> Directions for this task
Every line below that contains "hình" is to be copied.

Saved entries:

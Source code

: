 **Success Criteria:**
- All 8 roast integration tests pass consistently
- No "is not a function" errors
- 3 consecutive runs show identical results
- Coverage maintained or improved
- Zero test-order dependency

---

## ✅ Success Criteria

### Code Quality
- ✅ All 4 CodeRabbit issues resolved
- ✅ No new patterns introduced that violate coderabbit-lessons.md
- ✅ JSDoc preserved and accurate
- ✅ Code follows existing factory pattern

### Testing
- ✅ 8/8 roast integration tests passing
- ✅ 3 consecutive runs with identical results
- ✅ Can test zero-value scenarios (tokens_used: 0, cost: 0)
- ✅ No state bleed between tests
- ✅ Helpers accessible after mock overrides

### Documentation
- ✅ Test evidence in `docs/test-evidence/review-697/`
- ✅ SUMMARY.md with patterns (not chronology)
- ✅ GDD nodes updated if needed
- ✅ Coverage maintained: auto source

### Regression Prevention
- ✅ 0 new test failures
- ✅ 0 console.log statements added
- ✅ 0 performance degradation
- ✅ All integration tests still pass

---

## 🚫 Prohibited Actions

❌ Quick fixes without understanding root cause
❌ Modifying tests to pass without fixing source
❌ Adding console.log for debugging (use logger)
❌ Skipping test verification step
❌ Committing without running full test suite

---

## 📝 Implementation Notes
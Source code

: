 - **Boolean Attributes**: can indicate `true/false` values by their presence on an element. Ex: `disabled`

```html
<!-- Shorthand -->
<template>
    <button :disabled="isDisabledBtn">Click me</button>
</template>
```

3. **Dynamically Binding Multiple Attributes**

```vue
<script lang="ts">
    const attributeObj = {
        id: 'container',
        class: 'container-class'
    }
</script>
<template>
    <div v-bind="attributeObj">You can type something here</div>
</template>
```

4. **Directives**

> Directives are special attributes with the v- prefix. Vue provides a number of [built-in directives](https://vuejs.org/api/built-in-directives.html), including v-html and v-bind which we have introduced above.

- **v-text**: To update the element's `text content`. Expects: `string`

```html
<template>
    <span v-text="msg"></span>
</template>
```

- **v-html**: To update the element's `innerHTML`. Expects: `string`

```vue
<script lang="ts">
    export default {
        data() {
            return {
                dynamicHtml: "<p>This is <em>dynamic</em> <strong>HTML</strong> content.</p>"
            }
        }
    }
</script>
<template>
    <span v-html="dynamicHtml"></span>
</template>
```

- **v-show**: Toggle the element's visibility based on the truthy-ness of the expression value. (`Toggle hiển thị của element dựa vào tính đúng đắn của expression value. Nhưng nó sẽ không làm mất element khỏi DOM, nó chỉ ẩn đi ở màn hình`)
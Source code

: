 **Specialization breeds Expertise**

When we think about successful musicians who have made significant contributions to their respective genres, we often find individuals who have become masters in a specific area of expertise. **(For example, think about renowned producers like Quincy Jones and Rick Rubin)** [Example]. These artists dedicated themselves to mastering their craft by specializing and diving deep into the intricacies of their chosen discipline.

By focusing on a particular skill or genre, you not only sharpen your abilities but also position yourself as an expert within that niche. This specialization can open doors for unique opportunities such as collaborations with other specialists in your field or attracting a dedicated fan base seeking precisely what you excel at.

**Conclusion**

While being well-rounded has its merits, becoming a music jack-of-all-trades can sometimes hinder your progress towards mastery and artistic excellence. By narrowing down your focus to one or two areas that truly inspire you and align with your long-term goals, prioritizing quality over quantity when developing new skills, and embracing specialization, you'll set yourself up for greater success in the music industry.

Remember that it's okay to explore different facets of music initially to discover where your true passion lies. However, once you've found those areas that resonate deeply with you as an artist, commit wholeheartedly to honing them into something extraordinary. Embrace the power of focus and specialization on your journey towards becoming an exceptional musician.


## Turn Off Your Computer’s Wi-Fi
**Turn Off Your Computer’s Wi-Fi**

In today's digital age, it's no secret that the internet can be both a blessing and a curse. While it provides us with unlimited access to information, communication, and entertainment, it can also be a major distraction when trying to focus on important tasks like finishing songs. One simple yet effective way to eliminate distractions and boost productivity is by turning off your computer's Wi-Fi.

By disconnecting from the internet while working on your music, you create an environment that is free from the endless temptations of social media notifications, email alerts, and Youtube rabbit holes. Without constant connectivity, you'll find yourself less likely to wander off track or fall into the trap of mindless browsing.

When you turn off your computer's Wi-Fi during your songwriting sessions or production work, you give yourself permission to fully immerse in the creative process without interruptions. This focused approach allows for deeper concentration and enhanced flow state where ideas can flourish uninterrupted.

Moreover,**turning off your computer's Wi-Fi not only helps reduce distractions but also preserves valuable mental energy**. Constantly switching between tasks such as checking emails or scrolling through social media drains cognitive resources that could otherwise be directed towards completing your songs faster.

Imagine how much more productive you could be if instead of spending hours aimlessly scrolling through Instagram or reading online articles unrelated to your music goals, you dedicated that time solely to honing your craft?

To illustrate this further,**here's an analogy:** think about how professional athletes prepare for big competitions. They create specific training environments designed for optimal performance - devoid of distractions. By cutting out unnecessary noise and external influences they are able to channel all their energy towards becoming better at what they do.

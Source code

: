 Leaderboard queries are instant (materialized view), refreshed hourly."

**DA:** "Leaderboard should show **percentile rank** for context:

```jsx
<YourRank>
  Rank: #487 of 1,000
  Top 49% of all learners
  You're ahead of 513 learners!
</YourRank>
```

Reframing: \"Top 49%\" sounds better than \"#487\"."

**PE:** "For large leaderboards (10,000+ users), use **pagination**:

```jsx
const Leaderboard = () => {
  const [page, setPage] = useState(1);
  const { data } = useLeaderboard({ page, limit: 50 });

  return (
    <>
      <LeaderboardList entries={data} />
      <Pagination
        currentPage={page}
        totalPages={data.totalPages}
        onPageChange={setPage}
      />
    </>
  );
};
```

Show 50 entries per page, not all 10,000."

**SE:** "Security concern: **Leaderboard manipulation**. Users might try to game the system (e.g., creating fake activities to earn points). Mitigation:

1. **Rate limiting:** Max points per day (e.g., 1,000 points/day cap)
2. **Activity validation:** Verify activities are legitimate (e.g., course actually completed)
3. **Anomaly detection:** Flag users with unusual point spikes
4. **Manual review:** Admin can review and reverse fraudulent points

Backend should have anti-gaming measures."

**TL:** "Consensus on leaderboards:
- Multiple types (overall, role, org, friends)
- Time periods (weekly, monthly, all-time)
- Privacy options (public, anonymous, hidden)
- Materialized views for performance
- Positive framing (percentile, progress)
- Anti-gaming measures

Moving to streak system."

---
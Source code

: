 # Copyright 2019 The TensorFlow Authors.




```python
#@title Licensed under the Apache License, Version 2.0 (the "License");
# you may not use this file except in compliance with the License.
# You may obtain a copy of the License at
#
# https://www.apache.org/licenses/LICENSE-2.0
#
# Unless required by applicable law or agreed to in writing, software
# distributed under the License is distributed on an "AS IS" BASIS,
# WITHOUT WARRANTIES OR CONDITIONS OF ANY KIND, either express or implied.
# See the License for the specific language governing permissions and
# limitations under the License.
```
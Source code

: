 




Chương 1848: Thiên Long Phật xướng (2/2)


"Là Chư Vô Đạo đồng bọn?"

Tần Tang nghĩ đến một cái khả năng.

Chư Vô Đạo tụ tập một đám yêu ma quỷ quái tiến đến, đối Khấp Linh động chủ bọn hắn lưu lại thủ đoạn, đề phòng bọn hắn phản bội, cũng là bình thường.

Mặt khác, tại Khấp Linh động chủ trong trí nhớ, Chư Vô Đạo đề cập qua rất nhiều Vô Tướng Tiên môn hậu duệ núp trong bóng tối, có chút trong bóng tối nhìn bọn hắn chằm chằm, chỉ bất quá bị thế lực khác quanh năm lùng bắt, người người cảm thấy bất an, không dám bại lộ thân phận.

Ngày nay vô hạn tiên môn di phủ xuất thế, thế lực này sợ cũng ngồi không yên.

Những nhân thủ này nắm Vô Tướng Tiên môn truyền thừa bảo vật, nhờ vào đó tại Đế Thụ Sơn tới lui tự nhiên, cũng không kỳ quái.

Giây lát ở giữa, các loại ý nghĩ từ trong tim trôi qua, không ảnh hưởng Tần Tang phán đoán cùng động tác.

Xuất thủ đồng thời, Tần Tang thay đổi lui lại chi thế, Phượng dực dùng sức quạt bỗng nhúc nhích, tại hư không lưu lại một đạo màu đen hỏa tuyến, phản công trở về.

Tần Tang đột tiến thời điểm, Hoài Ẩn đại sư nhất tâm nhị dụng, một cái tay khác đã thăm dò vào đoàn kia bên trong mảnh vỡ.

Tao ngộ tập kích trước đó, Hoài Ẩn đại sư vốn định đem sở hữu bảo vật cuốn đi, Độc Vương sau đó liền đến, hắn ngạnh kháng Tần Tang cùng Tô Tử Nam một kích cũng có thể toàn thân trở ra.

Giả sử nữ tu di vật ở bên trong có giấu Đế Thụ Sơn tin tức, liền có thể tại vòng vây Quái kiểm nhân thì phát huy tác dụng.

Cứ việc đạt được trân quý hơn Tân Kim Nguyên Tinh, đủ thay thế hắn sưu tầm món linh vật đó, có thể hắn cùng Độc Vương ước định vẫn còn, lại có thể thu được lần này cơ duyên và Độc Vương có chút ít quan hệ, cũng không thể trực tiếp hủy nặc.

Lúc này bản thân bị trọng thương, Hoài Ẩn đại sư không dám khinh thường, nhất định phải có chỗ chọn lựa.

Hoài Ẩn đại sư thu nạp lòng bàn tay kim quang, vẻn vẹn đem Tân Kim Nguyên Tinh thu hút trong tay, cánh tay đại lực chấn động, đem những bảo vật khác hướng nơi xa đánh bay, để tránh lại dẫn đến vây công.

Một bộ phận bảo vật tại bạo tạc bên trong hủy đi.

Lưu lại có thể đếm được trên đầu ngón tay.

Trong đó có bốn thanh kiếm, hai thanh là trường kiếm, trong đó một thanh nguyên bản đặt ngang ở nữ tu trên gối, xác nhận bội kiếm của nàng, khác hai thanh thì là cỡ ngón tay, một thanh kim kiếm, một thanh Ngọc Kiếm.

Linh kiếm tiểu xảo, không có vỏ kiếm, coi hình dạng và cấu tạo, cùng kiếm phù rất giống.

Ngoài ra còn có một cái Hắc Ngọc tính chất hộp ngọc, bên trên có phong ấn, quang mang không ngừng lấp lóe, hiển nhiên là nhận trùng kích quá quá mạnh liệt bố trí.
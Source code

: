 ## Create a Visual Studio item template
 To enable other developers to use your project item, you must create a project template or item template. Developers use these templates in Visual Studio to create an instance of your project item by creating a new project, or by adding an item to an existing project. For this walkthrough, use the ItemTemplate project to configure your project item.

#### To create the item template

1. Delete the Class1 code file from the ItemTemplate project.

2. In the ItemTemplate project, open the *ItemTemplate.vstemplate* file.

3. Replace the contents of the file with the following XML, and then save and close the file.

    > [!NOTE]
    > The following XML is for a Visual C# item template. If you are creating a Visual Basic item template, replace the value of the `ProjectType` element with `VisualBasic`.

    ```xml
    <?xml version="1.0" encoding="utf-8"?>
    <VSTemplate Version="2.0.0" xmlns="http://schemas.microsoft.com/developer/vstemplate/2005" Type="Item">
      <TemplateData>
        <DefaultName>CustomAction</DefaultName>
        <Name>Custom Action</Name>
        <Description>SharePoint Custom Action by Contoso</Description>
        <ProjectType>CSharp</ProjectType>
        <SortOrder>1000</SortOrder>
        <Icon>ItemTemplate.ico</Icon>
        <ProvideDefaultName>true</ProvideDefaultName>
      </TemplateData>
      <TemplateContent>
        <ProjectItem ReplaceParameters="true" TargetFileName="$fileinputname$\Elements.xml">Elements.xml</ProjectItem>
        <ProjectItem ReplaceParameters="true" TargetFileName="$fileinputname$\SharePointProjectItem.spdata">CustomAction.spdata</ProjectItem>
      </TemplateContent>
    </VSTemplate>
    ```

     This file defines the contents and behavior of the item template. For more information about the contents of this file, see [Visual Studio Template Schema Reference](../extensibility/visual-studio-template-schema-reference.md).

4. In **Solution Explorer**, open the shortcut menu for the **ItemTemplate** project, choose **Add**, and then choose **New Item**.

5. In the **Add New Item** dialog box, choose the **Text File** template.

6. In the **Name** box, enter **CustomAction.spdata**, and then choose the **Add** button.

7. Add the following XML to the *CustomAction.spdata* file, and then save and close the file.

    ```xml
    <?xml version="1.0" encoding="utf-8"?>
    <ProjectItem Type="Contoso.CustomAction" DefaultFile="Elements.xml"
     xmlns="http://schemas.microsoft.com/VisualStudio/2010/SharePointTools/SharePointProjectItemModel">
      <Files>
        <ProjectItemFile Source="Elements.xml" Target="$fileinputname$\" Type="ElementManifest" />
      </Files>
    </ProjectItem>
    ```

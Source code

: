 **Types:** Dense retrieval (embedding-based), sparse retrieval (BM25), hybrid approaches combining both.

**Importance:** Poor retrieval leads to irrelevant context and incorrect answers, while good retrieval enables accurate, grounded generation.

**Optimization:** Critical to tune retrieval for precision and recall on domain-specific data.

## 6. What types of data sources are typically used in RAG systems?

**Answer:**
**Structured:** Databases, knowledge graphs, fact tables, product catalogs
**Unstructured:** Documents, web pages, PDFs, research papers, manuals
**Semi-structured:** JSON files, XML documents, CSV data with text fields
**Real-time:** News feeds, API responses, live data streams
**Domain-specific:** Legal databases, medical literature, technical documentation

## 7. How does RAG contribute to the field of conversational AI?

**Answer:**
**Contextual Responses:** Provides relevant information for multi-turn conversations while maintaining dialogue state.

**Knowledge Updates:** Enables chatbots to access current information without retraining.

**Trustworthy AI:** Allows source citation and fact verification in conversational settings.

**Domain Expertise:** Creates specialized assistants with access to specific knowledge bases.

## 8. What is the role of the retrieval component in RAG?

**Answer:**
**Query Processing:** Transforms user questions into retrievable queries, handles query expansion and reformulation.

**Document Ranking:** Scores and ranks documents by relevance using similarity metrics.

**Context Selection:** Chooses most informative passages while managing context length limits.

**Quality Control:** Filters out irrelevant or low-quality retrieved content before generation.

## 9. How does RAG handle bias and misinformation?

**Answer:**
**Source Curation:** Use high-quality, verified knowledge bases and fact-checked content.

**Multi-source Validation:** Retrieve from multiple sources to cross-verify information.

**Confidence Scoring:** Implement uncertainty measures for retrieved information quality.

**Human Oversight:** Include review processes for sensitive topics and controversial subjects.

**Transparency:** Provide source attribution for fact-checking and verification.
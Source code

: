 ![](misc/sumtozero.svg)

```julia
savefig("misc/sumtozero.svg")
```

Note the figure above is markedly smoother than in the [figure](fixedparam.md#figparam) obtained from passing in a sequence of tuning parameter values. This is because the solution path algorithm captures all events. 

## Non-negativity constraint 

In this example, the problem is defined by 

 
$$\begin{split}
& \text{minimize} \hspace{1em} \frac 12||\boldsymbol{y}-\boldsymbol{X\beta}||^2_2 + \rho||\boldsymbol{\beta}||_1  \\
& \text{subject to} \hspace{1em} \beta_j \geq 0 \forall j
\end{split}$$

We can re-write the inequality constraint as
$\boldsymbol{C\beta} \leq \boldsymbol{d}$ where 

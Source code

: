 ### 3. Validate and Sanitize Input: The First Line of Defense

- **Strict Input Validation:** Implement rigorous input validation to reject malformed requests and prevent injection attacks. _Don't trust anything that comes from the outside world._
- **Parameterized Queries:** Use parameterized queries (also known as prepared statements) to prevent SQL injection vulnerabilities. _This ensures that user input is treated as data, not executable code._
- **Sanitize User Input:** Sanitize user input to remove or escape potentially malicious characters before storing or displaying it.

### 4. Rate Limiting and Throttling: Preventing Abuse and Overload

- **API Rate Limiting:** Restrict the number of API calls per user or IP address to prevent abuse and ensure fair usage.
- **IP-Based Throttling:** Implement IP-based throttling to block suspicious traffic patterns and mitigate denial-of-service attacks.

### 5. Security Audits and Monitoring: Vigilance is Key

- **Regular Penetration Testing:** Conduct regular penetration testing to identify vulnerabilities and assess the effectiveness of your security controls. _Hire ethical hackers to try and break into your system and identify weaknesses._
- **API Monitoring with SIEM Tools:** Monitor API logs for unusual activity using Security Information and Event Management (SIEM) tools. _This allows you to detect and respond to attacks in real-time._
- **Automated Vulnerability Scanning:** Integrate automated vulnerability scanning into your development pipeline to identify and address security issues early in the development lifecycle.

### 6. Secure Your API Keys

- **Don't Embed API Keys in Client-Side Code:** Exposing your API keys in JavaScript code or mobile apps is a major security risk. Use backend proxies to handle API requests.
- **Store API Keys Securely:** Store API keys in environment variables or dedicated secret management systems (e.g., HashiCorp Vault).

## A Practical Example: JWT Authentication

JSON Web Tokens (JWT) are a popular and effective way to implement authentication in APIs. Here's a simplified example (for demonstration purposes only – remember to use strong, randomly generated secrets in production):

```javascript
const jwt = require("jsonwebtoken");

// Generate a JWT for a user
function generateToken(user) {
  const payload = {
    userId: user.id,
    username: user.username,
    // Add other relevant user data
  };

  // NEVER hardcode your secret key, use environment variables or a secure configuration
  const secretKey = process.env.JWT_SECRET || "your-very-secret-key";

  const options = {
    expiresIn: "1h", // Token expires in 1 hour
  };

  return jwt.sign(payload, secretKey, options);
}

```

> Task result
- **v-show**: Toggle the element's visibility based on the truthy-ness of the expression value. (`Toggle hiển thị của element dựa vào tính đúng đắn của expression value. Nhưng nó sẽ không làm mất element khỏi DOM, nó chỉ ẩn đi ở màn hình`)
Linh kiếm tiểu xảo, không có vỏ kiếm, coi hình dạng và cấu tạo, cùng kiếm phù rất giống.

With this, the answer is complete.